3. Live with my parents

During the years I was working in Portugal with a French salary, I added one more factor to the equation that made my savings grow exponentially: I lived at home with my parents.

I was still in my early 20s, my folks were more than happy to have me around, and I traveled a lot for work, so I didn’t want to spend money on rent to be at home only half the time.

This is one of the most common pieces of advice when it comes to saving. For a reason: it works. However, it is also one of the tips people are more reluctant to put into practice. Giving up your independence is not easy, but it might be worth it.

How you can apply this

First of all, living with parents is a privilege. Not all of us have a mom and a dad who can accommodate us in their homes once we’re adults and let us live rent-free.

But there are other versions of this. You can volunteer to share a house with an elderly person while looking after them and keeping them company. If you work remotely, you can rent a cottage in the countryside for cheap and live there for a while. Or you can rent a room in a house with 10 other people.

Are these options nice? Probably not, for most of us. But the good thing is that they are temporary. You do them for a while, with a clear goal in mind: saving money that will allow you to take the next steps in your financial freedom.

4. Buy an apartment

Because of all the previous steps, in my late 20s, I found myself with a decent amount of savings that allowed me to put down the first payment for an apartment.

Having lived in different countries (besides France, I also lived in the UK), I was skeptical about this step for a while. I didn’t want to be tied down to a location. But the thing is, it doesn’t tie you down.
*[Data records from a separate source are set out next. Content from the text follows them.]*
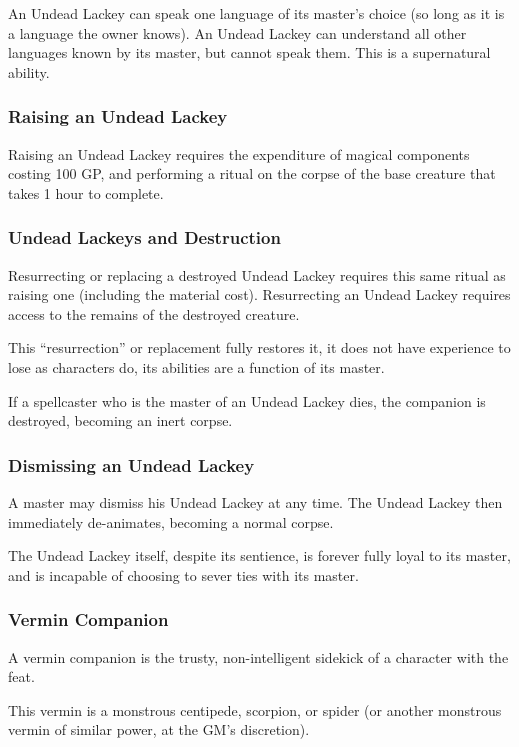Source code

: An Undead Lackey can speak one language of its master's choice (so long as it is a language the owner knows). 
An Undead Lackey can understand all other languages known by its master, but cannot speak them. This is a supernatural ability. 
\subsubsection{Raising an Undead Lackey}
Raising an Undead Lackey requires the expenditure of magical components costing 100 GP, and performing a ritual on the corpse of the base creature that takes 1 hour to complete.
\subsubsection{Undead Lackeys and Destruction}
Resurrecting or replacing a destroyed Undead Lackey requires this same ritual as raising one (including the material cost). Resurrecting an Undead Lackey requires access to the remains of the destroyed creature.

This ``resurrection'' or replacement fully restores it, it does not have experience to lose as characters do, its abilities are a function of its master.

If a spellcaster who is the master of an Undead Lackey dies, the companion is destroyed, becoming an inert corpse.
\subsubsection{Dismissing an Undead Lackey}
A master may dismiss his Undead Lackey at any time. The Undead Lackey then immediately de-animates, becoming a normal corpse.

The Undead Lackey itself, despite its sentience, is forever fully loyal to its master, and is incapable of choosing to sever ties with its master.
\subsubsection{Vermin Companion}
\label{sec:VerminCompanion}
A vermin companion is the trusty, non-intelligent sidekick of a character with the  feat.

This vermin is a monstrous centipede, scorpion, or spider (or another monstrous vermin of similar power, at the GM's discretion).

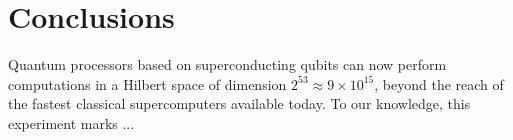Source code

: \section{Conclusions}
\label{sec:conclusions}
Quantum processors based on superconducting qubits can now perform computations
in a Hilbert space of dimension $2^{53} \approx 9 \times 10^{15}$, beyond the
reach of the fastest classical supercomputers available today. To our knowledge,
this experiment marks ... 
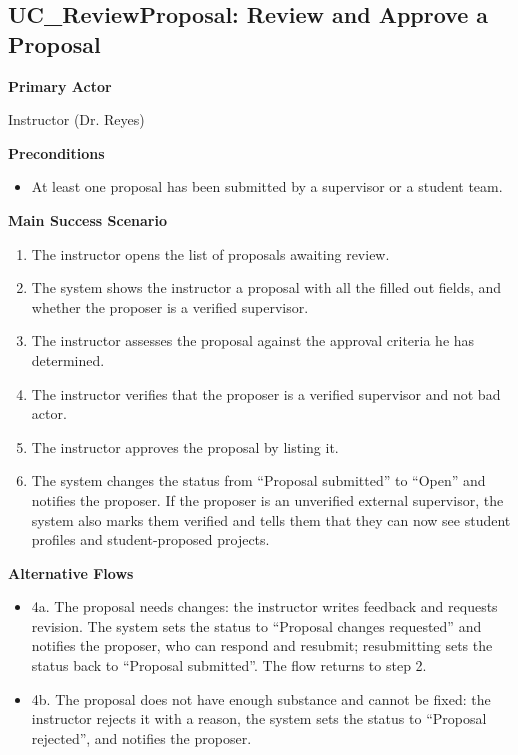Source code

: \documentclass[12pt]{article}
\newcounter{tin}
\begin{document}
\subsection{UC\_ReviewProposal: Review and Approve a Proposal}

\textbf{Primary Actor}

Instructor (Dr. Reyes)

\textbf{Preconditions}
\begin{itemize}
  \item At least one proposal has been submitted by a supervisor or a student
    team.
\end{itemize}

\textbf{Main Success Scenario}
\begin{enumerate}
  \item The instructor opens the list of proposals awaiting review.
  \item The system shows the instructor a proposal with all the filled out fields, and whether the proposer is a verified supervisor.
  \item The instructor assesses the proposal against the approval criteria he has determined.
  \item The instructor verifies that the proposer is a verified supervisor and not bad actor.
  \item The instructor approves the proposal by listing it.
  \item The system changes the status from ``Proposal submitted'' to ``Open'' and notifies the
    proposer. If the proposer is an unverified external supervisor, the system also marks them verified and
    tells them that they can now see student profiles and student-proposed projects.
\end{enumerate}

\textbf{Alternative Flows}
\begin{itemize}
  \item 4a. The proposal needs changes: the instructor writes feedback and
    requests revision. The system sets the status to ``Proposal changes requested'' and notifies
    the proposer, who can respond and resubmit; resubmitting sets the status back to ``Proposal
    submitted''. The flow returns to step 2.
  \item 4b. The proposal does not have enough substance and cannot be fixed:
    the instructor rejects it with a reason, the system sets the status to ``Proposal rejected'',
    and notifies the proposer.
\end{itemize}
\end{document}
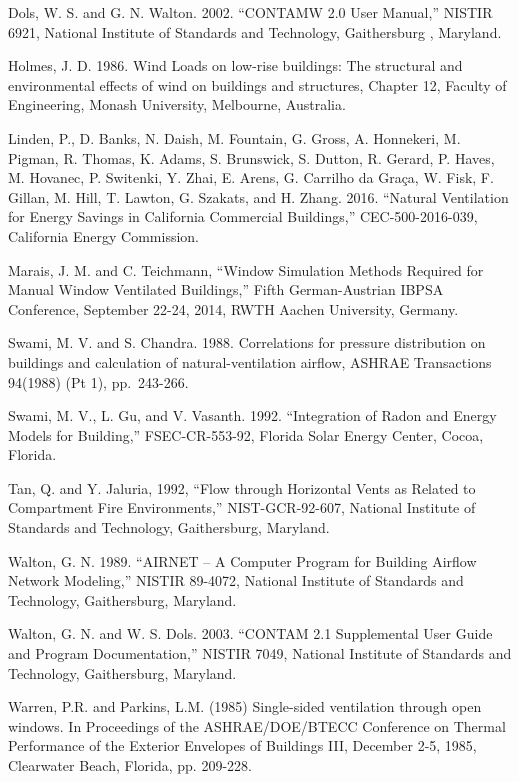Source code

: Dols, W. S. and G. N. Walton. 2002. ``CONTAMW 2.0 User Manual,'' NISTIR 6921, National Institute of Standards and Technology, Gaithersburg , Maryland.

Holmes, J. D. 1986. Wind Loads on low-rise buildings: The structural and environmental effects of wind on buildings and structures, Chapter 12, Faculty of Engineering, Monash University, Melbourne, Australia.

Linden, P., D. Banks, N. Daish, M. Fountain, G. Gross, A. Honnekeri, M. Pigman, R. Thomas, K. Adams, 
S. Brunswick, S. Dutton, R. Gerard, P. Haves, M. Hovanec, P. Switenki, Y. Zhai, E. Arens, G. Carrilho da Gra\c{c}a, W. Fisk, F. Gillan, M. Hill, T. Lawton, G. Szakats, and H. Zhang. 2016. ``Natural Ventilation for Energy Savings in California Commercial Buildings,'' CEC-500-2016-039, California Energy Commission.

Marais, J. M. and C. Teichmann, ``Window Simulation Methods Required for Manual Window Ventilated Buildings,'' Fifth German-Austrian IBPSA Conference, September 22-24, 2014, RWTH Aachen University, Germany.

Swami, M. V. and S. Chandra. 1988. Correlations for pressure distribution on buildings and calculation of natural-ventilation airflow, ASHRAE Transactions 94(1988) (Pt 1), pp.~243-266.

Swami, M. V., L. Gu, and V. Vasanth. 1992. ``Integration of Radon and Energy Models for Building,'' FSEC-CR-553-92, Florida Solar Energy Center, Cocoa, Florida.

Tan, Q. and Y. Jaluria, 1992, ``Flow through Horizontal Vents as Related to Compartment Fire Environments,'' NIST-GCR-92-607, National Institute of Standards and Technology, Gaithersburg, Maryland.

Walton, G. N. 1989. ``AIRNET -- A Computer Program for Building Airflow Network Modeling,'' NISTIR 89-4072, National Institute of Standards and Technology, Gaithersburg, Maryland.

Walton, G. N. and W. S. Dols. 2003. ``CONTAM 2.1 Supplemental User Guide and Program Documentation,'' NISTIR 7049, National Institute of Standards and Technology, Gaithersburg, Maryland.

Warren, P.R. and Parkins, L.M. (1985) Single-sided ventilation through open windows. In Proceedings of the ASHRAE/DOE/BTECC Conference on Thermal Performance of the Exterior Envelopes of Buildings III, December 2-5, 1985, Clearwater Beach, Florida, pp. 209-228.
I bought the flat, lived there for 1.5 years, and then moved to Budapest, Hungary, where I currently live.

In the meantime, I’m renting out the apartment. The rent money I receive from my tenants covers the mortgage, so, basically, they are paying it for me.

Real estate investment is one of the best, safest ways to invest and grow your money. It’s not me saying it; it’s all these millionaires.

How you can apply this

First, you should have completed the previous steps or, somehow, managed to save a considerable amount of money. In many countries, you are required to have at least 20% of the property value when you ask for credit.

When making the decision to invest in real estate, don’t go for the obvious choice. If you live in Los Angeles, you would probably want to buy an apartment there, right? But LA’s real estate market is one of the most expensive in the world. Maybe you’d be better of buying an apartment in your home state, in an area you’re familiar with, and renting it out.

Read extensively about the market in different areas, just so you can pull off the best possible deal.

5. Invest for later profit

After all the steps above, at 30 years old, I decided to completely change careers. I went from journalism to IT in search of new challenges, a steady career path, and a better salary. Long story short, I’m getting there now, about 2.5 years after I made that decision.

I am achieving this now because I invested first. I did a programming boot camp that cost a considerable amount of money and, especially, meant that I couldn’t have a job for almost a year. I invested a lot, but it paid off.

How you can apply this

Your career and your salary don’t have to be a straight line upwards. It’s ok if at 30 you make less money than at 25. Because that might mean that at 40, you are making enough to cover up for the investments you made in the meantime.

Have a more holistic view of your finances and your life. In the end, it doesn’t matter how much you make each month. How much you make in a year, or even in 5 years, is a much better metric to look out for.

Takeaway

The financial choices you are allowed to make depend on your current situation, not only in terms of wealth but also family and career-wise. They also depend on the phase of life you are at.

But regardless of your personal circumstances, these are tips that you can always apply, even if not exactly the way described above.

Be creative, be audacious, be responsible. It will pay off in the end. Literally.